Objects oriented databases seem like a really cool idea to me, no need to worry about mapping your domain model to your database model, no messing around with sql or ORM tools. The way I understand it, relational DBs offer some advantages when there is massive amounts of data, and searching an indexing need to be done. To my mind 99% of websites are not massive, and enterprise issues never need to be thought about, so why arn't OO DBs more widely used?
I don't know much about OO databases (beyond when I heard them mentioned in the SO podcast and what I just read here), but it seems to me that if you have issues with massive amounts of data in an OO DB, I would be leery of using one for any site that I thought was going to grow to any sort of large size (like this one) unless it was a straight forward process to migrate over to a relational database when the OO DB started slogging down to a snails pace because of data overload...

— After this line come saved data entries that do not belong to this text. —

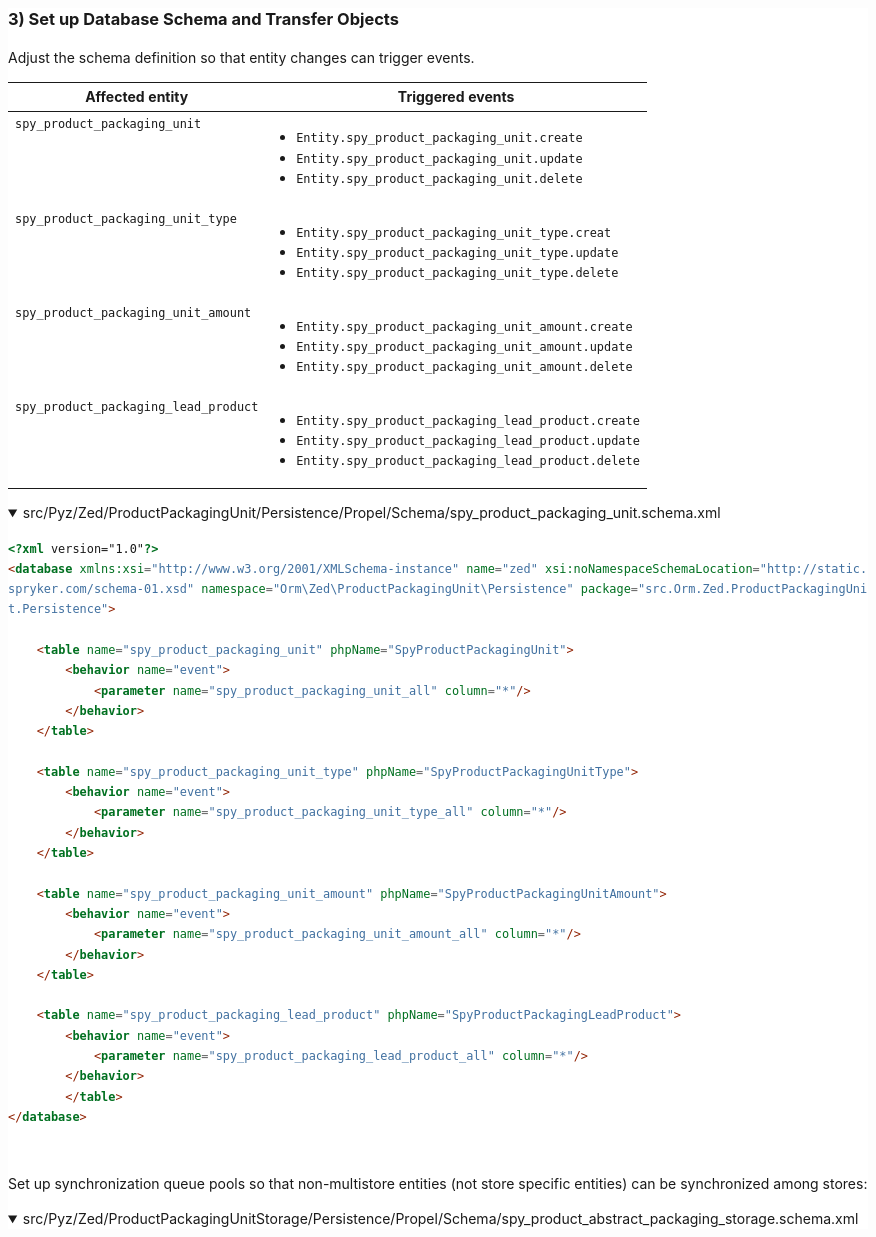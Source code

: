 ### 3) Set up Database Schema and Transfer Objects

Adjust the schema definition so that entity changes can trigger events.

|Affected entity  | Triggered events |
| --- | --- |
| `spy_product_packaging_unit` | <ul><li>`Entity.spy_product_packaging_unit.create`</li><li>`Entity.spy_product_packaging_unit.update`</li><li>`Entity.spy_product_packaging_unit.delete`</li></ul> |
| `spy_product_packaging_unit_type` | <ul><li>`Entity.spy_product_packaging_unit_type.creat`</li><li>`Entity.spy_product_packaging_unit_type.update`</li><li>`Entity.spy_product_packaging_unit_type.delete`</li></ul> |
| `spy_product_packaging_unit_amount` | <ul><li>`Entity.spy_product_packaging_unit_amount.create`</li><li>`Entity.spy_product_packaging_unit_amount.update`</li><li>`Entity.spy_product_packaging_unit_amount.delete`</li></ul> |
| `spy_product_packaging_lead_product` | <ul><li>`Entity.spy_product_packaging_lead_product.create`</li><li>`Entity.spy_product_packaging_lead_product.update`</li><li>`Entity.spy_product_packaging_lead_product.delete`</li></ul> |

<details open>
<summary>src/Pyz/Zed/ProductPackagingUnit/Persistence/Propel/Schema/spy_product_packaging_unit.schema.xml</summary>

```html
<?xml version="1.0"?>
<database xmlns:xsi="http://www.w3.org/2001/XMLSchema-instance" name="zed" xsi:noNamespaceSchemaLocation="http://static.spryker.com/schema-01.xsd" namespace="Orm\Zed\ProductPackagingUnit\Persistence" package="src.Orm.Zed.ProductPackagingUnit.Persistence">

	<table name="spy_product_packaging_unit" phpName="SpyProductPackagingUnit">
		<behavior name="event">
			<parameter name="spy_product_packaging_unit_all" column="*"/>
		</behavior>
	</table>

	<table name="spy_product_packaging_unit_type" phpName="SpyProductPackagingUnitType">
		<behavior name="event">
			<parameter name="spy_product_packaging_unit_type_all" column="*"/>
		</behavior>
	</table>

	<table name="spy_product_packaging_unit_amount" phpName="SpyProductPackagingUnitAmount">
		<behavior name="event">
			<parameter name="spy_product_packaging_unit_amount_all" column="*"/>
		</behavior>
	</table>

	<table name="spy_product_packaging_lead_product" phpName="SpyProductPackagingLeadProduct">
		<behavior name="event">
			<parameter name="spy_product_packaging_lead_product_all" column="*"/>
		</behavior>
		</table>
</database>
```
<br>
</details>

Set up synchronization queue pools so that non-multistore entities (not store specific entities) can be synchronized among stores:
<details open>
<summary>src/Pyz/Zed/ProductPackagingUnitStorage/Persistence/Propel/Schema/spy_product_abstract_packaging_storage.schema.xml</summary>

Plus, small DBs are so easy to develop and maintain that it just doesn't seem worth it to learn OO DB stuff just for a little DB. So, if they are easier to build/design for large DBs, but too slow to use with a large DB, then they are self defeating because the very kind of DB you might be motivated to use them for is the very DB they should be avoided for.
Then again, I know next to nothing about OO DB, so I could be wrong about everything I just said. I would love to hear from someone who has actually used them who could set me straight on my (probable) misconceptions.

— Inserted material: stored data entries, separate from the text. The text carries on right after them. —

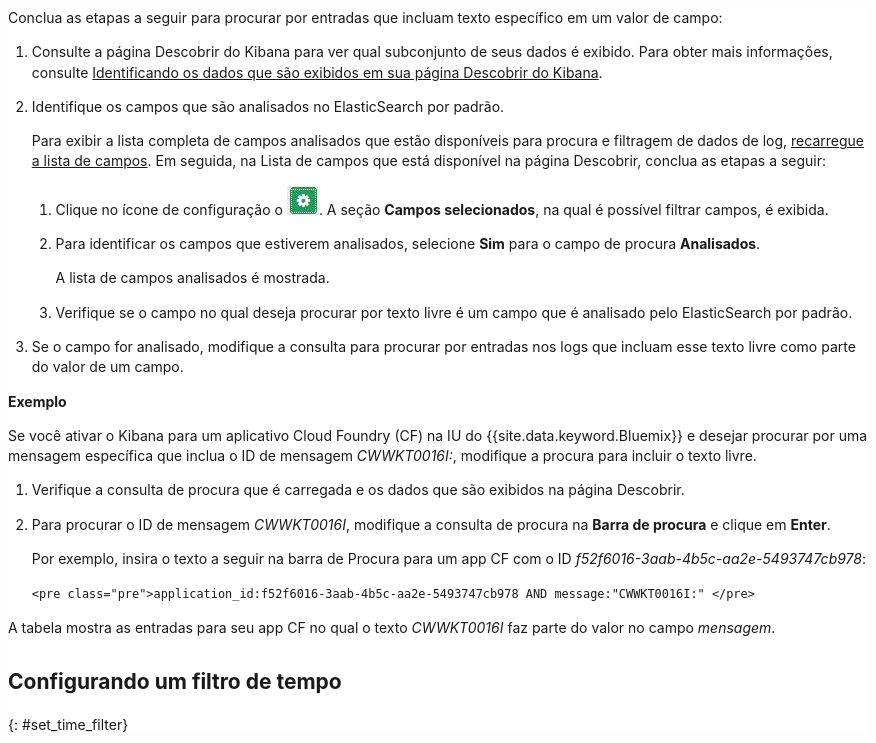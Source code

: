 Conclua as etapas a seguir para procurar por entradas que incluam texto específico em um valor de campo:

1. Consulte a página Descobrir do Kibana para ver qual subconjunto de seus dados é exibido. Para obter mais informações, consulte [Identificando os dados que são exibidos em sua página Descobrir do Kibana](/docs/services/CloudLogAnalysis/kibana/analize_logs_interactively.html#identify_data).

2. Identifique os campos que são analisados no ElasticSearch por padrão.

    Para exibir a lista completa de campos analisados que estão disponíveis para procura e filtragem
de dados de log,
[recarregue a
lista de campos](/docs/services/CloudLogAnalysis/kibana/analize_logs_interactively.html#discover_view_reload_fields). Em seguida, na Lista de campos que está disponível na página Descobrir,
conclua as etapas a seguir:
    
    1. Clique no ícone de configuração o ![ícone de Configuração](images/configure_icon.jpg "ícone de configuração"). A seção **Campos selecionados**, na qual é possível
filtrar campos, é exibida.

    2. Para identificar os campos que estiverem analisados, selecione **Sim** para o
campo de procura **Analisados**.

        A lista de campos analisados é mostrada.
    
    3. Verifique se o campo no qual deseja procurar por texto livre é um campo que é analisado pelo
ElasticSearch por padrão.
    
3. Se o campo for analisado, modifique a consulta para procurar por entradas nos logs que incluam esse
texto livre como parte do valor de um campo.

    
**Exemplo**

Se você ativar o Kibana para um aplicativo Cloud Foundry (CF) na IU do
{{site.data.keyword.Bluemix}} e desejar procurar por uma mensagem específica que inclua o ID de
mensagem *CWWKT0016I:*, modifique a procura para incluir o texto livre.
    
1. Verifique a consulta de procura que é carregada e os dados que são exibidos na página Descobrir.
       
2. Para procurar o ID de mensagem *CWWKT0016I*, modifique a consulta de procura na **Barra de procura** e clique em **Enter**.
    
    Por exemplo, insira o texto a seguir na barra de Procura para um app CF com o ID *f52f6016-3aab-4b5c-aa2e-5493747cb978*:

	`<pre class="pre">application_id:f52f6016-3aab-4b5c-aa2e-5493747cb978 AND message:"CWWKT0016I:" </pre>`
        
          
A tabela mostra as entradas para seu app CF no qual o texto *CWWKT0016I* faz parte do valor
no campo *mensagem*.
    
 	
        

## Configurando um filtro de tempo
{: #set_time_filter}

I wish there was some way to mark this as a comment rather than an answer...
I too don't have any experience with OODB's, but I'd be very wary about throwing one out, even for a small project.
2 reasons: You may (and if your project grows, will) need to access your database from things other than your main app. This includes things like reporting services, replication, so on and so forth.

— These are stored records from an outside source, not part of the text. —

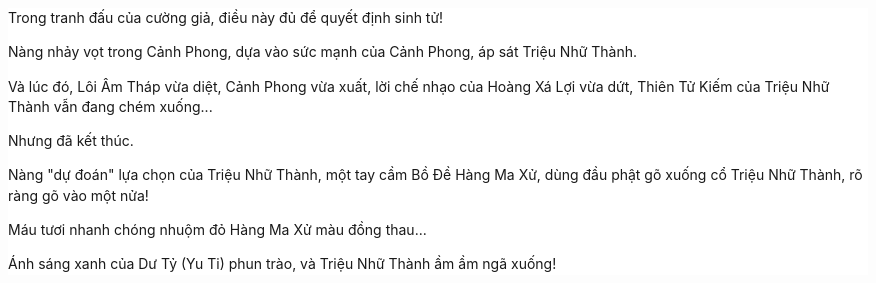 Trong tranh đấu của cường giả, điều này đủ để quyết định sinh tử!

Nàng nhảy vọt trong Cảnh Phong, dựa vào sức mạnh của Cảnh Phong, áp sát Triệu Nhữ Thành.

Và lúc đó, Lôi Âm Tháp vừa diệt, Cảnh Phong vừa xuất, lời chế nhạo của Hoàng Xá Lợi vừa dứt, Thiên Tử Kiếm của Triệu Nhữ Thành vẫn đang chém xuống...

Nhưng đã kết thúc.

Nàng "dự đoán" lựa chọn của Triệu Nhữ Thành, một tay cầm Bồ Đề Hàng Ma Xử, dùng đầu phật gõ xuống cổ Triệu Nhữ Thành, rõ ràng gõ vào một nửa!

Máu tươi nhanh chóng nhuộm đỏ Hàng Ma Xử màu đồng thau...

Ánh sáng xanh của Dư Tỷ (Yu Ti) phun trào, và Triệu Nhữ Thành ầm ầm ngã xuống!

Also, for most projects, the database isn't the bottleneck, or point of difference. It's just a place to shove your data, so there is really no need to worry about it. Just take the path of least resistance (SQL) and focus your efforts on the actual core features of your app or site.
This might sound like a stupid answer but... They're not widely used, because they're not widely used - I think that the issue with people not using OODBs is that more people feel comfortable with SQL etc. (because they already know it well, and because they know that everyone uses it)
My short answer, because people are more familiar with relational databases and if they work, is there a need to learn something new? I'm not saying that's a good thing but at University I was not taught OODBs, I've seen at least 5 times as much on the web about Relational than I have about OODBs.
To my mind 99% of websites are not massive, and enterprise issues never need to be thought about, so why arn't OO DBs more widely used?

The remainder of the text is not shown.